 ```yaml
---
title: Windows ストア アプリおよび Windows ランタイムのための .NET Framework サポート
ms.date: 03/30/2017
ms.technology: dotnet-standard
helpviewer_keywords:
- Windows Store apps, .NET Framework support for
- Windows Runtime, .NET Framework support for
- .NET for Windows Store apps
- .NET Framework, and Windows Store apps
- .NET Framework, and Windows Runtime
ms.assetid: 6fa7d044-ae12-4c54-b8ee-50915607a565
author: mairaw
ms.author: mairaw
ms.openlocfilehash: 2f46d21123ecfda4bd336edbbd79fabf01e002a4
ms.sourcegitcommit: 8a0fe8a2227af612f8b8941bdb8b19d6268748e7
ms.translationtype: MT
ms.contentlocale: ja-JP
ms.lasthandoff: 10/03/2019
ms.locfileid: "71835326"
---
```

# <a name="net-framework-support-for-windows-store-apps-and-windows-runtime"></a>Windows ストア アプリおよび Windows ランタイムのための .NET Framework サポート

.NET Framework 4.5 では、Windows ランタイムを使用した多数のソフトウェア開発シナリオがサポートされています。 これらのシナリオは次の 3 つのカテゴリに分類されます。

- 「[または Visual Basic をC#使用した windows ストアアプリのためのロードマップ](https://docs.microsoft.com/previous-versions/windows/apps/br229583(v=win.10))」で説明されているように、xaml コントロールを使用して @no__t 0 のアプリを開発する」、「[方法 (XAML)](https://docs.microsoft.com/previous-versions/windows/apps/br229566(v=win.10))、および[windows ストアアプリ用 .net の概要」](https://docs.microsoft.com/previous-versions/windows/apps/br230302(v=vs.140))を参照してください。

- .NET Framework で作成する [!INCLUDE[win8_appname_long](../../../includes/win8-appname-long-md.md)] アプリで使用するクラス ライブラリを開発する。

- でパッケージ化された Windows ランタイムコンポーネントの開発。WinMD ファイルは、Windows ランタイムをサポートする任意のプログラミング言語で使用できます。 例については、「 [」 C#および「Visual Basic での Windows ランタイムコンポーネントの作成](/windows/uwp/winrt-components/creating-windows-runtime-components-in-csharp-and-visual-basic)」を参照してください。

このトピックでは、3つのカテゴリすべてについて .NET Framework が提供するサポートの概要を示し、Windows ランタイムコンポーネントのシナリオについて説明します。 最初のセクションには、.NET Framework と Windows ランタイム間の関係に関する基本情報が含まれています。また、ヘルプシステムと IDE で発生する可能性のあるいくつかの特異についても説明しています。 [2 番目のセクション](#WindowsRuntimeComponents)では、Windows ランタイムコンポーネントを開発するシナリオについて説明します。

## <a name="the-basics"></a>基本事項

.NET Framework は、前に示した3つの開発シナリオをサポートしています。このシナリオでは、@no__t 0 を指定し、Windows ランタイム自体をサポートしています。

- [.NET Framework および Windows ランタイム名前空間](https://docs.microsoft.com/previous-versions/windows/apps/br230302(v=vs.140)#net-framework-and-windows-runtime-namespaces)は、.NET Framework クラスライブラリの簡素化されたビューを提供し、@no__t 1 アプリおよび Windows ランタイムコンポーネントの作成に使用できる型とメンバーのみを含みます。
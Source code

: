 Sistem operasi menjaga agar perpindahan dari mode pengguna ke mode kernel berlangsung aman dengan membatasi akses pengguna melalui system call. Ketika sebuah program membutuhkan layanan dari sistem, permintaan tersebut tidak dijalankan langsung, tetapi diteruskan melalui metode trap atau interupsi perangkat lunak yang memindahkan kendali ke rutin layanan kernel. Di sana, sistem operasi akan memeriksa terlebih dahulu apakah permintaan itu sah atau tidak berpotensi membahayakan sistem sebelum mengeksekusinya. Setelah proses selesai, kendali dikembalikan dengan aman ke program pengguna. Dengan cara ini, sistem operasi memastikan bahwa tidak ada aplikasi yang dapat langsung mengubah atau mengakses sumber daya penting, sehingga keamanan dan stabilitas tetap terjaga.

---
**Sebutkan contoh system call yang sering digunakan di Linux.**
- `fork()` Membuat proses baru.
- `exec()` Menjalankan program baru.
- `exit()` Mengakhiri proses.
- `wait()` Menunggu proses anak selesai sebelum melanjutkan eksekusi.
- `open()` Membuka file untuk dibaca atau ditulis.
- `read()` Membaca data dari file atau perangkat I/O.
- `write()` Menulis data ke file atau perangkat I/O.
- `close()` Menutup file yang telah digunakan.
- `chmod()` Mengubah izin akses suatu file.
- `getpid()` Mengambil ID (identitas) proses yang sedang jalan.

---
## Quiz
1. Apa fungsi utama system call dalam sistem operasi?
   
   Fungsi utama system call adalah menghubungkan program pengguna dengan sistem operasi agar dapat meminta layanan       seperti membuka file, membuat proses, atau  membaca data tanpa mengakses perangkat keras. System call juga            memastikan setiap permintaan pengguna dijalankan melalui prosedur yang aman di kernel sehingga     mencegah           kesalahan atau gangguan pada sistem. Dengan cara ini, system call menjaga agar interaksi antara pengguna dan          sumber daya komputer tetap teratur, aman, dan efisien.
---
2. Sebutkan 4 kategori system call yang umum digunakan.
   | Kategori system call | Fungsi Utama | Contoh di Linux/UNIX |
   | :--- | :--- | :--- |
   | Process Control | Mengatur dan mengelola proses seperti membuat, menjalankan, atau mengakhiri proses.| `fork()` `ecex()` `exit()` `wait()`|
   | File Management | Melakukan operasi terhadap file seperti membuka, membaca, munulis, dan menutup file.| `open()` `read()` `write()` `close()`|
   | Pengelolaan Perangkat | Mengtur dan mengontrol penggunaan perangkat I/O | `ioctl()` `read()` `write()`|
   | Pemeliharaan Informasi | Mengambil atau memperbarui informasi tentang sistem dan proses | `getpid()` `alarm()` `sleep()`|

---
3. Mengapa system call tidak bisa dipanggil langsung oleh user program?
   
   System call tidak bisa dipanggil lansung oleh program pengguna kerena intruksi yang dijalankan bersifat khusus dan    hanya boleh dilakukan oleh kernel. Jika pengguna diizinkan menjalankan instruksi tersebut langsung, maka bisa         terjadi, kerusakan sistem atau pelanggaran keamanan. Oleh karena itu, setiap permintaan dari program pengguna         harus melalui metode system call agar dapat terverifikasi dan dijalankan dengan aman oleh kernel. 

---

•••••

Transcribe each entry. Leave nothing out.

• [Answer section]
 ```yaml
---
title: Windows ストア アプリおよび Windows ランタイムのための .NET Framework サポート
ms.date: 03/30/2017
ms.technology: dotnet-standard
helpviewer_keywords:
- Windows Store apps, .NET Framework support for
- Windows Runtime, .NET Framework support for
- .NET for Windows Store apps
- .NET Framework, and Windows Store apps
- .NET Framework, and Windows Runtime
ms.assetid: 6fa7d044-ae12-4c54-b8ee-50915607a565
author: mairaw
ms.author: mairaw
ms.openlocfilehash: 2f46d21123ecfda4bd336edbbd79fabf01e002a4
ms.sourcegitcommit: 8a0fe8a2227af612f8b8941bdb8b19d6268748e7
ms.translationtype: MT
ms.contentlocale: ja-JP
ms.lasthandoff: 10/03/2019
ms.locfileid: "71835326"
---
```

# <a name="net-framework-support-for-windows-store-apps-and-windows-runtime"></a>Windows ストア アプリおよび Windows ランタイムのための .NET Framework サポート

.NET Framework 4.5 では、Windows ランタイムを使用した多数のソフトウェア開発シナリオがサポートされています。 これらのシナリオは次の 3 つのカテゴリに分類されます。

- 「[または Visual Basic をC#使用した windows ストアアプリのためのロードマップ](https://docs.microsoft.com/previous-versions/windows/apps/br229583(v=win.10))」で説明されているように、xaml コントロールを使用して @no__t 0 のアプリを開発する」、「[方法 (XAML)](https://docs.microsoft.com/previous-versions/windows/apps/br229566(v=win.10))、および[windows ストアアプリ用 .net の概要」](https://docs.microsoft.com/previous-versions/windows/apps/br230302(v=vs.140))を参照してください。

- .NET Framework で作成する [!INCLUDE[win8_appname_long](../../../includes/win8-appname-long-md.md)] アプリで使用するクラス ライブラリを開発する。

- でパッケージ化された Windows ランタイムコンポーネントの開発。WinMD ファイルは、Windows ランタイムをサポートする任意のプログラミング言語で使用できます。 例については、「 [」 C#および「Visual Basic での Windows ランタイムコンポーネントの作成](/windows/uwp/winrt-components/creating-windows-runtime-components-in-csharp-and-visual-basic)」を参照してください。

このトピックでは、3つのカテゴリすべてについて .NET Framework が提供するサポートの概要を示し、Windows ランタイムコンポーネントのシナリオについて説明します。 最初のセクションには、.NET Framework と Windows ランタイム間の関係に関する基本情報が含まれています。また、ヘルプシステムと IDE で発生する可能性のあるいくつかの特異についても説明しています。 [2 番目のセクション](#WindowsRuntimeComponents)では、Windows ランタイムコンポーネントを開発するシナリオについて説明します。

## <a name="the-basics"></a>基本事項

.NET Framework は、前に示した3つの開発シナリオをサポートしています。このシナリオでは、@no__t 0 を指定し、Windows ランタイム自体をサポートしています。

- [.NET Framework および Windows ランタイム名前空間](https://docs.microsoft.com/previous-versions/windows/apps/br230302(v=vs.140)#net-framework-and-windows-runtime-namespaces)は、.NET Framework クラスライブラリの簡素化されたビューを提供し、@no__t 1 アプリおよび Windows ランタイムコンポーネントの作成に使用できる型とメンバーのみを含みます。
Source code

: Sistem operasi menjaga agar perpindahan dari mode pengguna ke mode kernel berlangsung aman dengan membatasi akses pengguna melalui system call. Ketika sebuah program membutuhkan layanan dari sistem, permintaan tersebut tidak dijalankan langsung, tetapi diteruskan melalui metode trap atau interupsi perangkat lunak yang memindahkan kendali ke rutin layanan kernel. Di sana, sistem operasi akan memeriksa terlebih dahulu apakah permintaan itu sah atau tidak berpotensi membahayakan sistem sebelum mengeksekusinya. Setelah proses selesai, kendali dikembalikan dengan aman ke program pengguna. Dengan cara ini, sistem operasi memastikan bahwa tidak ada aplikasi yang dapat langsung mengubah atau mengakses sumber daya penting, sehingga keamanan dan stabilitas tetap terjaga.

---
**Sebutkan contoh system call yang sering digunakan di Linux.**
- `fork()` Membuat proses baru.
- `exec()` Menjalankan program baru.
- `exit()` Mengakhiri proses.
- `wait()` Menunggu proses anak selesai sebelum melanjutkan eksekusi.
- `open()` Membuka file untuk dibaca atau ditulis.
- `read()` Membaca data dari file atau perangkat I/O.
- `write()` Menulis data ke file atau perangkat I/O.
- `close()` Menutup file yang telah digunakan.
- `chmod()` Mengubah izin akses suatu file.
- `getpid()` Mengambil ID (identitas) proses yang sedang jalan.

---
## Quiz
1. Apa fungsi utama system call dalam sistem operasi?
   
   Fungsi utama system call adalah menghubungkan program pengguna dengan sistem operasi agar dapat meminta layanan       seperti membuka file, membuat proses, atau  membaca data tanpa mengakses perangkat keras. System call juga            memastikan setiap permintaan pengguna dijalankan melalui prosedur yang aman di kernel sehingga     mencegah           kesalahan atau gangguan pada sistem. Dengan cara ini, system call menjaga agar interaksi antara pengguna dan          sumber daya komputer tetap teratur, aman, dan efisien.
---
2. Sebutkan 4 kategori system call yang umum digunakan.
   | Kategori system call | Fungsi Utama | Contoh di Linux/UNIX |
   | :--- | :--- | :--- |
   | Process Control | Mengatur dan mengelola proses seperti membuat, menjalankan, atau mengakhiri proses.| `fork()` `ecex()` `exit()` `wait()`|
   | File Management | Melakukan operasi terhadap file seperti membuka, membaca, munulis, dan menutup file.| `open()` `read()` `write()` `close()`|
   | Pengelolaan Perangkat | Mengtur dan mengontrol penggunaan perangkat I/O | `ioctl()` `read()` `write()`|
   | Pemeliharaan Informasi | Mengambil atau memperbarui informasi tentang sistem dan proses | `getpid()` `alarm()` `sleep()`|

---
3. Mengapa system call tidak bisa dipanggil langsung oleh user program?
   
   System call tidak bisa dipanggil lansung oleh program pengguna kerena intruksi yang dijalankan bersifat khusus dan    hanya boleh dilakukan oleh kernel. Jika pengguna diizinkan menjalankan instruksi tersebut langsung, maka bisa         terjadi, kerusakan sistem atau pelanggaran keamanan. Oleh karena itu, setiap permintaan dari program pengguna         harus melalui metode system call agar dapat terverifikasi dan dijalankan dengan aman oleh kernel. 

---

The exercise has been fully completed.